Management of high blood pressure (BP) in people over 80 years is controversial, but there is limited information available concerning the uptake of hypertension treatment at this age.

Objective:

To evaluate use of antihypertensive drugs and changes in SBP and DBP from 2001 to 2014 in men and women aged 80 years and over.

Methods:

Cohort study using primary care electronic health records of 265 225 participants from the UK Clinical Practice Research Datalink. Records of BP and antihypertensive medications were analysed. Linear trends were estimated by frailty category in multiple regression models.

Results:

Data were analysed for 116 401 men and 148 824 women.
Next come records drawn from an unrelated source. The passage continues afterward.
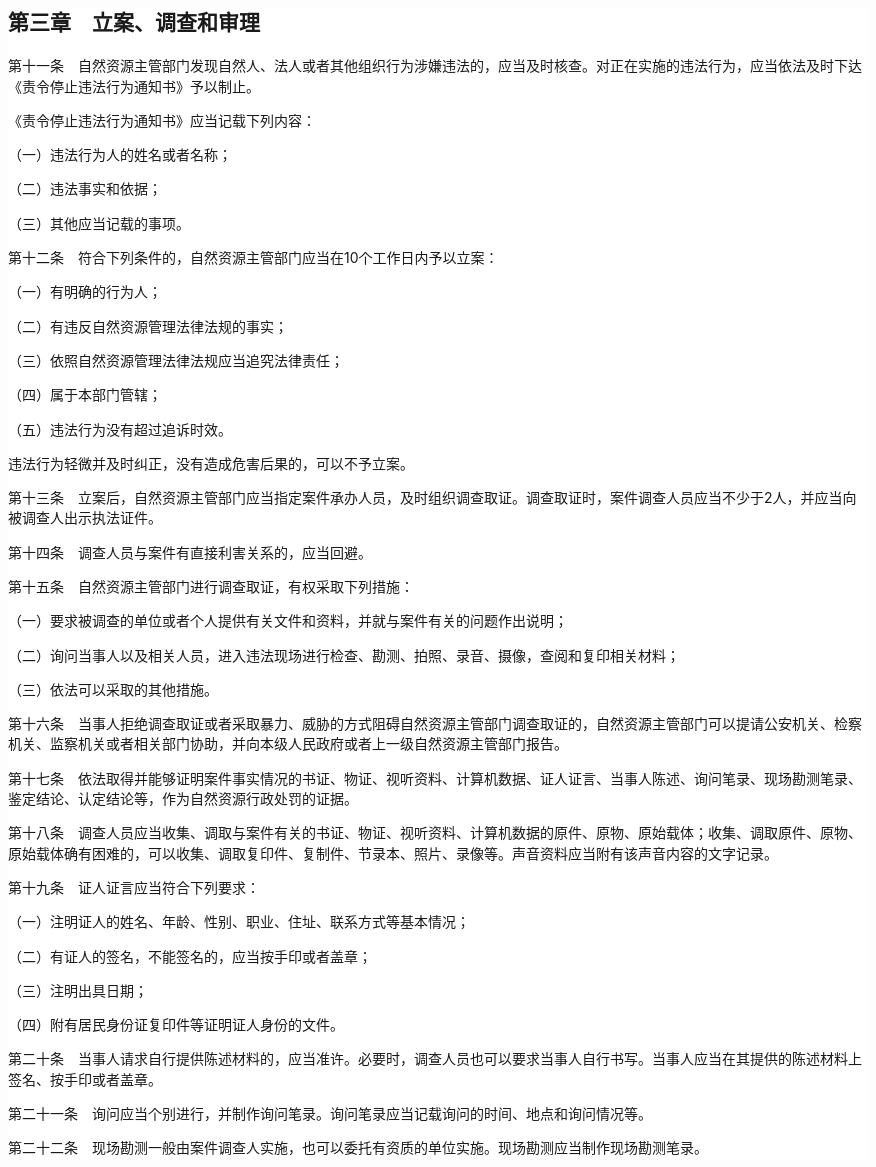 

## 第三章　立案、调查和审理



第十一条　自然资源主管部门发现自然人、法人或者其他组织行为涉嫌违法的，应当及时核查。对正在实施的违法行为，应当依法及时下达《责令停止违法行为通知书》予以制止。

《责令停止违法行为通知书》应当记载下列内容：

（一）违法行为人的姓名或者名称；

（二）违法事实和依据；

（三）其他应当记载的事项。

第十二条　符合下列条件的，自然资源主管部门应当在10个工作日内予以立案：

（一）有明确的行为人；

（二）有违反自然资源管理法律法规的事实；

（三）依照自然资源管理法律法规应当追究法律责任；

（四）属于本部门管辖；

（五）违法行为没有超过追诉时效。

违法行为轻微并及时纠正，没有造成危害后果的，可以不予立案。

第十三条　立案后，自然资源主管部门应当指定案件承办人员，及时组织调查取证。调查取证时，案件调查人员应当不少于2人，并应当向被调查人出示执法证件。

第十四条　调查人员与案件有直接利害关系的，应当回避。

第十五条　自然资源主管部门进行调查取证，有权采取下列措施：

（一）要求被调查的单位或者个人提供有关文件和资料，并就与案件有关的问题作出说明；

（二）询问当事人以及相关人员，进入违法现场进行检查、勘测、拍照、录音、摄像，查阅和复印相关材料；

（三）依法可以采取的其他措施。

第十六条　当事人拒绝调查取证或者采取暴力、威胁的方式阻碍自然资源主管部门调查取证的，自然资源主管部门可以提请公安机关、检察机关、监察机关或者相关部门协助，并向本级人民政府或者上一级自然资源主管部门报告。

第十七条　依法取得并能够证明案件事实情况的书证、物证、视听资料、计算机数据、证人证言、当事人陈述、询问笔录、现场勘测笔录、鉴定结论、认定结论等，作为自然资源行政处罚的证据。

第十八条　调查人员应当收集、调取与案件有关的书证、物证、视听资料、计算机数据的原件、原物、原始载体；收集、调取原件、原物、原始载体确有困难的，可以收集、调取复印件、复制件、节录本、照片、录像等。声音资料应当附有该声音内容的文字记录。

第十九条　证人证言应当符合下列要求：

（一）注明证人的姓名、年龄、性别、职业、住址、联系方式等基本情况；

（二）有证人的签名，不能签名的，应当按手印或者盖章；

（三）注明出具日期；

（四）附有居民身份证复印件等证明证人身份的文件。

第二十条　当事人请求自行提供陈述材料的，应当准许。必要时，调查人员也可以要求当事人自行书写。当事人应当在其提供的陈述材料上签名、按手印或者盖章。

第二十一条　询问应当个别进行，并制作询问笔录。询问笔录应当记载询问的时间、地点和询问情况等。

第二十二条　现场勘测一般由案件调查人实施，也可以委托有资质的单位实施。现场勘测应当制作现场勘测笔录。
The proportion with BP recorded increased from 51% in 2001 to 78% in 2014. The proportion of patients prescribed antihypertensive medications increased from 64 to 76%. Mean SBP declined from 150 (SD 20) mmHg in 2001 to 135 (16) mmHg in 2014. In ‘fit’ participants, the decline in SBP was 12.4 (95% confidence interval 11.9–13.0) mmHg/decade in those treated for hypertension and 8.5 (7.8–9.1) mmHg in those not treated. The decline in SBP was smaller as frailty increased. The proportion of all participants with BP less than 140/90 mmHg increased from 14 to 44% in the study period.

Conclusion:

In octogenarians, BP treatment has intensified between 2001 and 2014. BP values have declined in both treated and untreated participants, with a substantial increase in the proportion achieving conventional BP targets.